Сергей Львович огорчил свою мать, Ольгу Васильевну, урожденную Чичерину, женившись на «бесприданнице», Надежде Осиповне Ганнибал[58]. Однако и эта бесприданница получила после смерти отца в Псковской губернии сельцо Михайловское[59] – в тысячу с лишком десятин. Надежда Осиповна была красива. В свете ее звали «прекрасной креолкой». Она была взбалмошна, ленива и не терпела никаких дел и забот, как и ее супруг.

Родом своей матери Пушкин интересовался не менее, чем отцовским. Он добыл какую-то записку на немецком языке, где излагалась история его прадеда Абрама Ганнибала[60]. Главное в этой записке соответствует действительности и подтверждается иными документами, но кое-что в ней неточно. Сам поэт называл прадеда то негром, то арапом. На самом деле Абрам Петрович Ганнибал родился в Логоне, в Северной Абиссинии, на берегах Мареба, в 1698 году. Отец его был владетельным абиссинским князьком, находившимся в вассальных отношениях к турецкому султану. Восьмилетним мальчиком он попал в качестве заложника в султанский сераль[61]. Русский посланник вывез его в подарок Петру I. Царь, будучи в Вильне, крестил его. Абрам Ганнибал (или просто Абрам Петров, как тогда его называли) находился неотлучно при царе, спал у него в токарне, сопровождал его в походах. Сам царь обучал его грамоте и математике. По-видимому, он любил маленького абиссинца. Пушкин рассказал анекдот, который, по его словам, «довольно нечист, но рисует обычаи Петра»: «Однажды маленький арап, сопровождавший Петра I в его прогулке, остановился за некоторою нуждою и вдруг закричал в испуге: «Государь! Государь! Из меня кишка лезет!» Петр подошел к нему и, увидя в чем дело, сказал: «Врешь: это не кишка, а глиста!» – и выдернул глисту своими пальцами».

В 1717 году Петр отправил своего воспитанника во Францию, в военное училище, обучаться артиллерии и инженерному искусству. В 1722 году он вернулся в Россию и был назначен на строительные работы в Кронштадт. После смерти царя всесильный Меншиков, страшась его влияний, удалил Ганнибала из столицы куда-то в Сибирь, к китайской границе.

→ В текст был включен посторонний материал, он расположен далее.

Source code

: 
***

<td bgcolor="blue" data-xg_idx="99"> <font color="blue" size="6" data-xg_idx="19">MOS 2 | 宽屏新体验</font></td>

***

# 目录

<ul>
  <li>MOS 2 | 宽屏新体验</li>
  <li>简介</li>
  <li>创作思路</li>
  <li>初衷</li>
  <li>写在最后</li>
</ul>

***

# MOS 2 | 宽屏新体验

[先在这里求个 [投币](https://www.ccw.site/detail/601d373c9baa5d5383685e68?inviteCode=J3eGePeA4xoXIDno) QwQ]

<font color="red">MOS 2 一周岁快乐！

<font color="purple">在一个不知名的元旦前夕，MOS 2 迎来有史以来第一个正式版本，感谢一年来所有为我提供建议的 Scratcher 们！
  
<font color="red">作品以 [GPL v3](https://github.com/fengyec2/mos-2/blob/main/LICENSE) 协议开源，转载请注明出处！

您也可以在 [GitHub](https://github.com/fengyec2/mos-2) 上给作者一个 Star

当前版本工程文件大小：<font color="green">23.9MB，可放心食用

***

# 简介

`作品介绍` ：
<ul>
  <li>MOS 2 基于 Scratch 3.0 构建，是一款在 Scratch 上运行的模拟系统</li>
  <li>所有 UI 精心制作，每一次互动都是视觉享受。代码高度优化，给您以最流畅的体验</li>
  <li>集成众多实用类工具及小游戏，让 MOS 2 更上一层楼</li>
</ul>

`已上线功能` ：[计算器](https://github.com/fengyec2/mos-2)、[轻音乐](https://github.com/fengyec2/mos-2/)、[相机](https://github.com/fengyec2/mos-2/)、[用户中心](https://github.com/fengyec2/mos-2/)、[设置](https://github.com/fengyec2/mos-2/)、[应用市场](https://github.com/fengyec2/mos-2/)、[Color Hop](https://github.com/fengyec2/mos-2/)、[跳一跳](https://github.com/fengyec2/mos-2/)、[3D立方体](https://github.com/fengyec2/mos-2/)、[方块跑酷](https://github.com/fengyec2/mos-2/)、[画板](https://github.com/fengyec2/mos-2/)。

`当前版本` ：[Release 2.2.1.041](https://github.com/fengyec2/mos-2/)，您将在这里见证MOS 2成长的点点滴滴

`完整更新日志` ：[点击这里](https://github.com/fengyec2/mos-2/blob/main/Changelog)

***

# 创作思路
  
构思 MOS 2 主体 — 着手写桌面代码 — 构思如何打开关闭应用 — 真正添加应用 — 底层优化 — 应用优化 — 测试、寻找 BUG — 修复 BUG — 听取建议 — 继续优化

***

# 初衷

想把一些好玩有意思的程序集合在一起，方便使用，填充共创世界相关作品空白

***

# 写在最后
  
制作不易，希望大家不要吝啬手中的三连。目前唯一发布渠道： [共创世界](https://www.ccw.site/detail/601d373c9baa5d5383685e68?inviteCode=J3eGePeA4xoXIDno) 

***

После падения Меншикова[62] Ганнибалу удалось вернуться из ссылки и поселиться под Ревелем. При воцарении Елизаветы он стал возвышаться и богатеть. Умер он девяноста трех лет в чине генерал-аншефа.

«В семейственной жизни, – пишет Пушкин, – прадед мой Ганнибал так же был несчастлив, как и прадед мой Пушкин. Первая жена его, красавица, родом гречанка[63], родила ему белую дочь[64]». Есть известие, что жену свою он приковал к стене и жестоко истязал ее плетьми. Не дождавшись развода, он женился на некоей Христине Шеберх[65], которая добросовестно нарожала ему немало черных ребят. Старший сын его Иван Абрамович[66] был моряк, участвовал в Чесменском бою[67]. В 1770 году он взял Наварин. В 1779 году выстроил Херсон.

Дед Пушкина, Осип Абрамович, служил во флоте и женился на Марии Алексеевне Пушкиной, дочери тамбовского воеводы. «И сей брак был несчастлив, пишет Пушкин. – Ревность жены и непостоянство мужа были причиною неудовольствий и ссор, которые кончились разводом. Африканский характер моего деда, пылкие страсти, соединенные с ужасным легкомыслием, вовлекли его в удивительные заблуждения. Он женился на другой жене[68], представя фальшивое свидетельство о смерти первой. Бабушка принуждена была подать просьбу на имя императрицы, которая с живостью вмешалась в это дело. Новый брак деда моего объявлен был незаконным, бабушке моей возвращена трехлетняя ее дочь». Эта девочка и была «прекрасная креолка», Надежда Осиповна Ганнибал, мать поэта.

Дед Пушкина умер в 1807 году[69] в своей псковской деревне от следствий невоздержанной жизни.